Fast division by powers of 10, in 64-bit and 128-bit.
Division is slow. However it can be optimized if the divisor is divided repeatly.
One of the use cases is divided by powers of 10. For example in a decimal crate.
This crate provides easy APIs for division by powers of 10. You do not need
to touch the magic numbers.
# Algorithm
We provides 2 kinds of division.
The first is single-word. The divident is as wide as the divisor. The are both
64-bit or 128-bit.
We use the algorithm in Granlund & Montgomery's paper: [Division by Invariant
Integers using Multiplication](https://gmplib.org/%7Etege/divcnst-pldi94.pdf).

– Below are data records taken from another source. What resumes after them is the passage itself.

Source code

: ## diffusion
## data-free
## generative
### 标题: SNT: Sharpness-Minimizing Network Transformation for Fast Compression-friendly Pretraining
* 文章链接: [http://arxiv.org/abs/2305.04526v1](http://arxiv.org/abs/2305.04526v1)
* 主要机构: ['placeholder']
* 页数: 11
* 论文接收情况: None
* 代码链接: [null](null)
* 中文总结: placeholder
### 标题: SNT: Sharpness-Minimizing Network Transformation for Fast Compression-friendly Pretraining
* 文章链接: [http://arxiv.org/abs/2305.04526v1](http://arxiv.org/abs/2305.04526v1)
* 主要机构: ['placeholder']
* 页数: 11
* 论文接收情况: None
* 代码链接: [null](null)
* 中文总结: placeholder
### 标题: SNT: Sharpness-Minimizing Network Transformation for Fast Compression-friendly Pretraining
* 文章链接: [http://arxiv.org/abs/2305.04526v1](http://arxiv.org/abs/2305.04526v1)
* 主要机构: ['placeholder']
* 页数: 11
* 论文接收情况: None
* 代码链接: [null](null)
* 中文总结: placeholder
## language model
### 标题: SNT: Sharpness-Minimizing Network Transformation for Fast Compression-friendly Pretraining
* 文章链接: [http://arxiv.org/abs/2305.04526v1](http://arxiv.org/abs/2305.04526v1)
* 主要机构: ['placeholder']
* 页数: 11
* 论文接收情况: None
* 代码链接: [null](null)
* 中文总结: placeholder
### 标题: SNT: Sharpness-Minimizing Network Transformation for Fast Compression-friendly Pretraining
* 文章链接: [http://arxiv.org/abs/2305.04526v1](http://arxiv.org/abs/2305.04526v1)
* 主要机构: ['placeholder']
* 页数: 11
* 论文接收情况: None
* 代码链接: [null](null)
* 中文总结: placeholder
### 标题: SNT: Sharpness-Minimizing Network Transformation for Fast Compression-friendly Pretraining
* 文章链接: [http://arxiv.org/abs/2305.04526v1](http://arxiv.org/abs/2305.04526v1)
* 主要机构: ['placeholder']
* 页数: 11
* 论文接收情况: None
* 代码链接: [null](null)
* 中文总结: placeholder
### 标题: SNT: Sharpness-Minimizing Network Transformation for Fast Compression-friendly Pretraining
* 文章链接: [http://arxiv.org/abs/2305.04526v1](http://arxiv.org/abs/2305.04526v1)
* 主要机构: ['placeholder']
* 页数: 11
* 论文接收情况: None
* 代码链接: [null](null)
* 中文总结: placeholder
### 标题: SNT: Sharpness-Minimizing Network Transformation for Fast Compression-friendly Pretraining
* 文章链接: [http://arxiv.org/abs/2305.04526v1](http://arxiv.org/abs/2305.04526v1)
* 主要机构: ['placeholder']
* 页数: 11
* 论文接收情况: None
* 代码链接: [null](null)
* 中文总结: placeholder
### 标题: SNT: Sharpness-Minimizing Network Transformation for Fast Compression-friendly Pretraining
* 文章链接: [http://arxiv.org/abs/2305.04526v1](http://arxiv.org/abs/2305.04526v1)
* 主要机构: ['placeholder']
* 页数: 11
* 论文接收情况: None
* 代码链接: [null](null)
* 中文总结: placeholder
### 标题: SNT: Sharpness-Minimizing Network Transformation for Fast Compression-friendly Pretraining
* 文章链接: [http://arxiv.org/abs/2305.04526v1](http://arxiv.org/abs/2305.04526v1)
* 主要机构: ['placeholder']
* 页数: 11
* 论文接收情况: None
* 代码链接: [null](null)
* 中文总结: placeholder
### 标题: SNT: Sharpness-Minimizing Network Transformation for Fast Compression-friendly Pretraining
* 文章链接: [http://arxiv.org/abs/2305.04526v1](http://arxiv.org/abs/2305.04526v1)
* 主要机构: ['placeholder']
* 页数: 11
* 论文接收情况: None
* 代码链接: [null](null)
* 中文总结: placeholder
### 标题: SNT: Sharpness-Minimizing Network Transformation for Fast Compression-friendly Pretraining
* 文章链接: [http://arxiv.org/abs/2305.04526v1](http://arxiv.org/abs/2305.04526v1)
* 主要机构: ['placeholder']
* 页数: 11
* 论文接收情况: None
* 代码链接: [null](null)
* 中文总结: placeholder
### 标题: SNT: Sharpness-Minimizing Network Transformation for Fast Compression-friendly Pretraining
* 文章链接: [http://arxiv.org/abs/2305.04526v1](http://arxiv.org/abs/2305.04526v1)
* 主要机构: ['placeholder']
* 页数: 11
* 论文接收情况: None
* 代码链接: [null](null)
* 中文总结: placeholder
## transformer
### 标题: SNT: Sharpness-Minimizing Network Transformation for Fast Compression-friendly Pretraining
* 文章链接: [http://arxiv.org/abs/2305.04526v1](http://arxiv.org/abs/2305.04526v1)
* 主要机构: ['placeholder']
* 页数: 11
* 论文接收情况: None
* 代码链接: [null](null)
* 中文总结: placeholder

Here is a good [tutorial](https://homepage.divms.uiowa.edu/%7Ejones/bcd/divide.html)
for this algorithm.
The second is double-word. The divident is twice wide as the divisor, and the
quotient is the same wide as the divisor. For example, the divident is 256-bit
while the divisor and the quotient are both 128-bit. Or the divident is 128-bit
while the divisor and the quotient are both 64-bit.
We use the algorithm in Moller and Granlund's paper: [Improved division by
invariant integers](https://gmplib.org/~tege/division-paper.pdf).
# Performance
The performance improvement brought by this crate is highly dependent on the
CPU model. For example, on some Intel CPUs where the division instruction is
not well optimized, this crate may deliver up to a 10X performance boost.
However, on Apple M-series chips, the improvement tends to be minimal.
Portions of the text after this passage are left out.